William Soone or Zoone (fl. 1540–1575) was an English jurist and cartographer.

Life
Soone was educated at Cambridge University, where he matriculated at Michaelhouse in 1544. He graduated B.A. 1547, and proceeded M.A. at some date after 1549. He became doctor of civil and canon laws, probably at some university on the continent. The bursars' accounts of Caius College show that he was resident at Gonville Hall, probably as a fellow, from 1548 to 1555. In 1561 he became regius professor of civil law, and in June of that year was admitted fellow of Trinity Hall.

He would not conform to the Church of England, and, leaving Cambridge, went abroad. His successor in the professorship, William Clerke, was appointed in 1563. Soone is said to have resided at Paris, Dol, Freiburg, and Padua, and to have been a professor of law for some time at Leuven. From Leuven he went, most likely, to Antwerp, where he acted as assistant to Abraham Ortelius.

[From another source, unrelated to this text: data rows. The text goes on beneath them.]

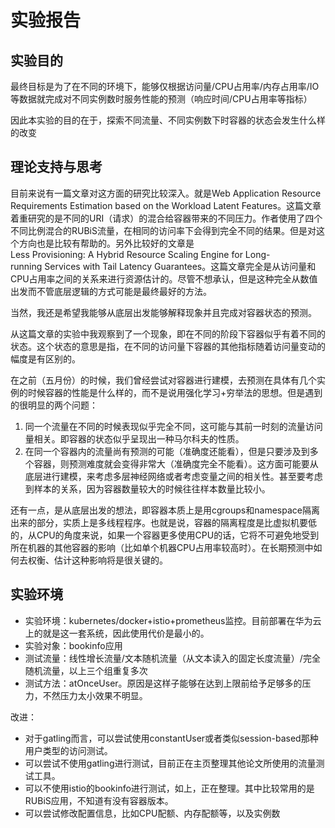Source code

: # 实验报告

## 实验目的

最终目标是为了在不同的环境下，能够仅根据访问量/CPU占用率/内存占用率/IO等数据就完成对不同实例数时服务性能的预测（响应时间/CPU占用率等指标）

因此本实验的目的在于，探索不同流量、不同实例数下时容器的状态会发生什么样的改变

## 理论支持与思考

目前来说有一篇文章对这方面的研究比较深入。就是Web Application Resource Requirements Estimation based on the Workload Latent Features。这篇文章着重研究的是不同的URI（请求）的混合给容器带来的不同压力。作者使用了四个不同比例混合的RUBiS流量，在相同的访问率下会得到完全不同的结果。但是对这个方向也是比较有帮助的。另外比较好的文章是Less Provisioning: A Hybrid Resource Scaling Engine for Long-running Services with Tail Latency Guarantees。这篇文章完全是从访问量和CPU占用率之间的关系来进行资源估计的。尽管不想承认，但是这种完全从数值出发而不管底层逻辑的方式可能是最终最好的方法。

当然，我还是希望我能够从底层出发能够解释现象并且完成对容器状态的预测。

从这篇文章的实验中我观察到了一个现象，即在不同的阶段下容器似乎有着不同的状态。这个状态的意思是指，在不同的访问量下容器的其他指标随着访问量变动的幅度是有区别的。

在之前（五月份）的时候，我们曾经尝试对容器进行建模，去预测在具体有几个实例的时候容器的性能是什么样的，而不是说用强化学习+穷举法的思想。但是遇到的很明显的两个问题：

1. 同一个流量在不同的时候表现似乎完全不同，这可能与其前一时刻的流量访问量相关。即容器的状态似乎呈现出一种马尔科夫的性质。
2. 在同一个容器内的流量尚有预测的可能（准确度还能看），但是只要涉及到多个容器，则预测难度就会变得非常大（准确度完全不能看）。这方面可能要从底层进行建模，来考虑多层神经网络或者考虑变量之间的相关性。甚至要考虑到样本的关系，因为容器数量较大的时候往往样本数量比较小。

还有一点，是从底层出发的想法，即容器本质上是用cgroups和namespace隔离出来的部分，实质上是多线程程序。也就是说，容器的隔离程度是比虚拟机要低的，从CPU的角度来说，如果一个容器更多使用CPU的话，它将不可避免地受到所在机器的其他容器的影响（比如单个机器CPU占用率较高时）。在长期预测中如何去权衡、估计这种影响将是很关键的。

## 实验环境

* 实验环境：kubernetes/docker+istio+prometheus监控。目前部署在华为云上的就是这一套系统，因此使用代价是最小的。
* 实验对象：bookinfo应用
* 测试流量：线性增长流量/文本随机流量（从文本读入的固定长度流量）/完全随机流量，以上三个组重复多次
* 测试方法：atOnceUser。原因是这样子能够在达到上限前给予足够多的压力，不然压力太小效果不明显。

改进：
* 对于gatling而言，可以尝试使用constantUser或者类似session-based那种用户类型的访问测试。
* 可以尝试不使用gatling进行测试，目前正在主页整理其他论文所使用的流量测试工具。
* 可以不使用istio的bookinfo进行测试，如上，正在整理。其中比较常用的是RUBiS应用，不知道有没有容器版本。
* 可以尝试修改配置信息，比如CPU配额、内存配额等，以及实例数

In 1572 he was at Cologne. He then passed to Rome, and had some papal appointment.

Works
In Cologne he published ‘Gulielmi Sooni Vantesdeni Auditor sive Pomponius Mela disputator de Situ Orbis’. Part of this rare book, the ‘Novi incolæ orbis terrarum,’ is copied from that of Arnold Mylius and published by Ortelius in the 1570 edition of the ‘Theatrum.’ Accordingly Ortelius complained, and Soone offered explanations dated from Cologne, 31 August 1572.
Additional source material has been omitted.